Problem to work on:
Your task is to work out how many lines in the data that follows hold "audit" and to state that number alone.

Input for this task:
---

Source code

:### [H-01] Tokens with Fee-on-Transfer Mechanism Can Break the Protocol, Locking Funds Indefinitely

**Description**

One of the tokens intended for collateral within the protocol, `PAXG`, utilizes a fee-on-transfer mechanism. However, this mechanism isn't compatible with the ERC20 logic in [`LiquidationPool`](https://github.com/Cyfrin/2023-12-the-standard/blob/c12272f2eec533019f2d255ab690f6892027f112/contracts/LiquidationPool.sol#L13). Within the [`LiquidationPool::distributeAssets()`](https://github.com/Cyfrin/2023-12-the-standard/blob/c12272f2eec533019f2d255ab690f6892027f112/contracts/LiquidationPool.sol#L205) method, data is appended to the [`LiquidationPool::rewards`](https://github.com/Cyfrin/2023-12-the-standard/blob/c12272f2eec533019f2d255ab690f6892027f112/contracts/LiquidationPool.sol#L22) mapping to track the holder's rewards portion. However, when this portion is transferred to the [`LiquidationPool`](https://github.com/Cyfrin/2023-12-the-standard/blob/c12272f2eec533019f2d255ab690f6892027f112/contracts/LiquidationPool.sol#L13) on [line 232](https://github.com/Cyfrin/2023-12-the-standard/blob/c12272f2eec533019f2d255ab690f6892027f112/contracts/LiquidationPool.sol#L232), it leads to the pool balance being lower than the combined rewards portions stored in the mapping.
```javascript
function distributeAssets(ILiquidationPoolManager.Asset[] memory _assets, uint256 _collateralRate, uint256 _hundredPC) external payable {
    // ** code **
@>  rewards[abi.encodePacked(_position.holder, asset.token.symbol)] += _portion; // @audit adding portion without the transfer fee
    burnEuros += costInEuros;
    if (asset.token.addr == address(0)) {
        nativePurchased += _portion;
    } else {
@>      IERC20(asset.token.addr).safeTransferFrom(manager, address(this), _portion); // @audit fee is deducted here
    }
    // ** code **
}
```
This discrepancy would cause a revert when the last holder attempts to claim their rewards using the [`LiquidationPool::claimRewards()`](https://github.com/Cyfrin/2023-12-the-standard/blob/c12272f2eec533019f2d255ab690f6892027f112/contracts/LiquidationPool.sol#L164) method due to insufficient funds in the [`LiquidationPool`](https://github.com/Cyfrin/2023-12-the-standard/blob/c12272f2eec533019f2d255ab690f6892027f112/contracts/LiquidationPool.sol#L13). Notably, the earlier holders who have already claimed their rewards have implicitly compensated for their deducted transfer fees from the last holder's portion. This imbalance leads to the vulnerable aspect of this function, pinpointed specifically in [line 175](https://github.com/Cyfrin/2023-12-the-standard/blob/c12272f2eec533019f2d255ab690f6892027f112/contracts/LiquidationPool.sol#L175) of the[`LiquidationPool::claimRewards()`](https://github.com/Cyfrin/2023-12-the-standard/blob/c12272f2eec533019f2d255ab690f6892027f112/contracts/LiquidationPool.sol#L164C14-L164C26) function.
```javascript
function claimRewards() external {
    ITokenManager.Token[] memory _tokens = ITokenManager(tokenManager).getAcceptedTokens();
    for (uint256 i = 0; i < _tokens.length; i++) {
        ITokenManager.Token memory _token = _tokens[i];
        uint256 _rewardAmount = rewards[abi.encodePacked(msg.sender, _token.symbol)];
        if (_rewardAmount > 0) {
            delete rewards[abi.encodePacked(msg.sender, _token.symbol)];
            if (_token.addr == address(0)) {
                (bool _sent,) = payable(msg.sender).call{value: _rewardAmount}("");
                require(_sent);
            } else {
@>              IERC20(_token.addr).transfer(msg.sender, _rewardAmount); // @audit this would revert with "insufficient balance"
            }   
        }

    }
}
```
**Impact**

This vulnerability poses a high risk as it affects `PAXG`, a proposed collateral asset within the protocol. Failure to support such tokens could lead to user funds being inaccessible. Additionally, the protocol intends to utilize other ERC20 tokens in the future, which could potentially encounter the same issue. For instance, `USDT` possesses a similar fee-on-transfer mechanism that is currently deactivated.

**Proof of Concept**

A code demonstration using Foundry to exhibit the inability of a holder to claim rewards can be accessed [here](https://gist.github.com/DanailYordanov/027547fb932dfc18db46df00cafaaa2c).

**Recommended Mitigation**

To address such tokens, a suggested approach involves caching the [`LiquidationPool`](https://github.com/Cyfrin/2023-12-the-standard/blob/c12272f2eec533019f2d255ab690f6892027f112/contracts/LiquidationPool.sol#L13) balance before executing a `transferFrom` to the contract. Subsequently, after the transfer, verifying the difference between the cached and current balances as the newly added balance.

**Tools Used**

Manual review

---

Solution:
3